■ **Data extract**
***

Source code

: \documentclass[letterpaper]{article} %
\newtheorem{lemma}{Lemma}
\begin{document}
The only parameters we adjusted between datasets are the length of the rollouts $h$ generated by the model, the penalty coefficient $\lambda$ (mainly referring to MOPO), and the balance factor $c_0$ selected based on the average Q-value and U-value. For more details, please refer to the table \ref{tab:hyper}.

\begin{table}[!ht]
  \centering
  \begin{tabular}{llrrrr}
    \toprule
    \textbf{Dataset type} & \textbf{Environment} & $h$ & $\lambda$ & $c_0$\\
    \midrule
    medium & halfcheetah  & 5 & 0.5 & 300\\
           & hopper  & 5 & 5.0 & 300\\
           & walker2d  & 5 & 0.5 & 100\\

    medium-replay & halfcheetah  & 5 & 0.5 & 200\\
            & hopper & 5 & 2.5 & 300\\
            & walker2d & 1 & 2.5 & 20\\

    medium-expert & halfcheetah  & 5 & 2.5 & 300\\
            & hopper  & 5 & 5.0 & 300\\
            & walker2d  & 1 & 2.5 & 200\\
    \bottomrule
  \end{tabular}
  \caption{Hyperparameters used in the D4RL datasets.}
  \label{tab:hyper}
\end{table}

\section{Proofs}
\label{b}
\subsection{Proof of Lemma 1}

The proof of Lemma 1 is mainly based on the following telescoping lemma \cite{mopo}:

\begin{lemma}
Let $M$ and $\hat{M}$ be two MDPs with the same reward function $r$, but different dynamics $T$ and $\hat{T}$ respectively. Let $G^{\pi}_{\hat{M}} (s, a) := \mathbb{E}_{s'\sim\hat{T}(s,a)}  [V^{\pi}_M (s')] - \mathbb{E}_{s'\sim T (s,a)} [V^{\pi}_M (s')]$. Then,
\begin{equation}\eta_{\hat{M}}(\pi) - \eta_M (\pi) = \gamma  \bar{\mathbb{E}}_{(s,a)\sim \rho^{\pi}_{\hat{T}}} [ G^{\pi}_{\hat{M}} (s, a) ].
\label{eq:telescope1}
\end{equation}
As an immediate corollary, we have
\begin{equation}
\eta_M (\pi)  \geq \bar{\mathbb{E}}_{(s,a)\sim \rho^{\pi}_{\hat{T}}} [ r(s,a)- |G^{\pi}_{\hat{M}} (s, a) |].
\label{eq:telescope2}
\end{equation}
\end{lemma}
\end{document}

***

Lines from the entries that contain the word "medium" are what the answer must hold.

■ **Solved exercise**
    medium & halfcheetah  & 5 & 0.5 & 300\\
    medium-replay & halfcheetah  & 5 & 0.5 & 200\\
    medium-expert & halfcheetah  & 5 & 2.5 & 300\\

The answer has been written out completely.